**Exercise description**
Only the count should appear in your answer: how many lines of the data below contain the word "textbf"?
BEGIN
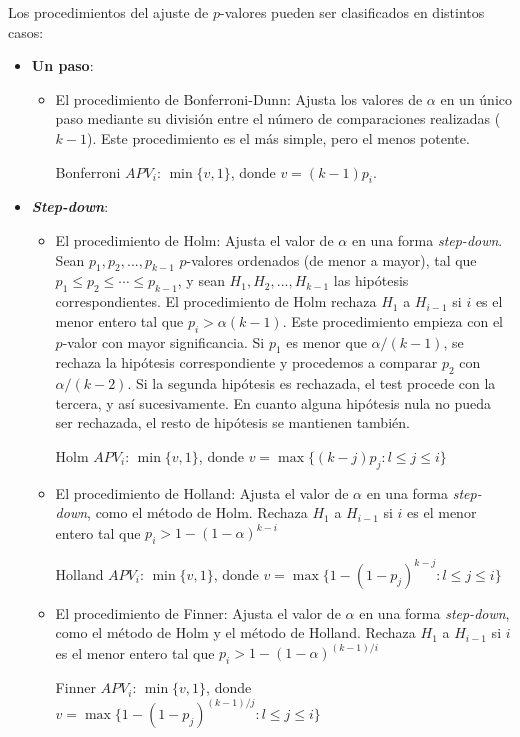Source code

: Los procedimientos del ajuste de $p$-valores pueden ser clasificados en distintos casos:
\begin{itemize}
	\item \textbf{Un paso}: 
	\begin{itemize}
		\item El procedimiento de Bonferroni-Dunn: 
		Ajusta los valores de $\alpha$ en un único paso mediante su división entre el número de comparaciones realizadas ($k-1$). 
		Este procedimiento es el más simple, pero el menos potente. 
		
		Bonferroni $APV_i$: $\min\{v,1\}$, donde $v = (k-1)p_i$.
	\end{itemize}
	\item \textbf{\textit{Step-down}}:
	\begin{itemize}
		\item El procedimiento de Holm: 
		Ajusta el valor de $\alpha$ en una forma \textit{step-down}. 
		Sean $p_1,p_2,...,p_{k-1}$ $p$-valores ordenados (de menor a mayor), tal que $p_1 \leq p_2 \leq \cdots \leq p_{k-1}$, y sean $H_1,H_2,...,H_{k-1}$ las hipótesis correspondientes. 
		El procedimiento de Holm rechaza $H_1$ a $H_{i-1}$ si $i$ es el menor entero tal que $p_i > \alpha (k-1)$. 
		Este procedimiento empieza con el $p$-valor con mayor significancia. 
		Si $p_1$ es menor que $\alpha /(k-1)$, se rechaza la hipótesis correspondiente y procedemos a comparar $p_2$ con $\alpha /(k-2)$. 
		Si la segunda hipótesis es rechazada, el test procede con la tercera, y así sucesivamente. 
		En cuanto alguna hipótesis nula no pueda ser rechazada, el resto de hipótesis se mantienen también. 
		
		Holm $APV_i$: $\min\{v,1\}$, donde $v = \max\{(k-j)p_j : l\leq j \leq i\}$
		\item El procedimiento de Holland: Ajusta el valor de $\alpha$ en una forma \textit{step-down}, como el método de Holm. 
		Rechaza $H_1$ a $H_{i-1}$ si $i$ es el menor entero tal que $p_i > 1 - (1-\alpha)^{k-i}$
		
		Holland $APV_i$: $\min\{v,1\}$, donde $v = \max\{1 - (1-p_j)^{k-j} : l\leq j \leq i\}$
		\item El procedimiento de Finner: Ajusta el valor de $\alpha$ en una forma \textit{step-down}, como el método de Holm y el método de Holland. 
		Rechaza $H_1$ a $H_{i-1}$ si $i$ es el menor entero tal que $p_i > 1 - (1-\alpha)^{(k-1)/i}$
		
		Finner $APV_i$: $\min\{v,1\}$, donde $v = \max\{1 - (1-p_j)^{(k-1)/j} : l\leq j \leq i\}$
	\end{itemize}
	

\end{itemize}
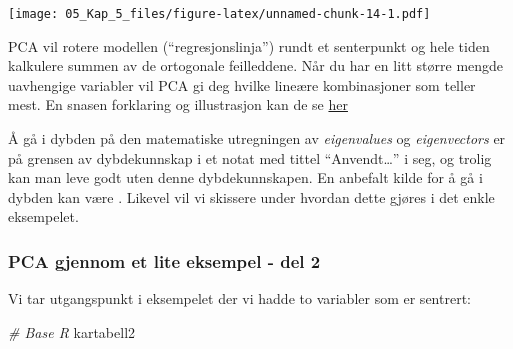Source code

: \documentclass[
]{article}
\newenvironment{Shaded}{\begin{snugshade}}{\end{snugshade}}
\newcommand{\CommentTok}[1]{\textcolor[rgb]{0.56,0.35,0.01}{\textit{#1}}}
\newcommand{\NormalTok}[1]{#1}
\begin{document}
\texttt{[image: 05\_Kap\_5\_files/figure-latex/unnamed-chunk-14-1.pdf]}

PCA vil rotere modellen (``regresjonslinja'') rundt et senterpunkt og hele tiden kalkulere summen av de ortogonale feilleddene. Når du har en litt større mengde uavhengige variabler vil PCA gi deg hvilke lineære kombinasjoner som teller mest. En snasen forklaring og illustrasjon kan de se \href{https://stats.stackexchange.com/questions/2691/making-sense-of-principal-component-analysis-eigenvectors-eigenvalues/2700\#2700}{her}

Å gå i dybden på den matematiske utregningen av \emph{eigenvalues} og \emph{eigenvectors} er på grensen av dybdekunnskap i et notat med tittel ``Anvendt\ldots{}'' i seg, og trolig kan man leve godt uten denne dybdekunnskapen. En anbefalt kilde for å gå i dybden kan være \citet{smithTutorialPrincipalComponents2002}. Likevel vil vi skissere under hvordan dette gjøres i det enkle eksempelet.

\hypertarget{pca-gjennom-et-lite-eksempel---del-2}{%
\subsubsection{PCA gjennom et lite eksempel - del 2}\label{pca-gjennom-et-lite-eksempel---del-2}}

Vi tar utgangspunkt i eksempelet der vi hadde to variabler som er sentrert:

\begin{Shaded}
\begin{Highlighting}[]
\CommentTok{\# Base R}
\NormalTok{kartabell2}
\end{Highlighting}
\end{Shaded}

\providecommand{\docline}[3]{\noalign{\global\setlength{\arrayrulewidth}{#1}}\arrayrulecolor[HTML]{#2}\cline{#3}}

\setlength{\tabcolsep}{2pt}

\renewcommand*{\arraystretch}{1.5}
\end{document}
END
**Task solution**
2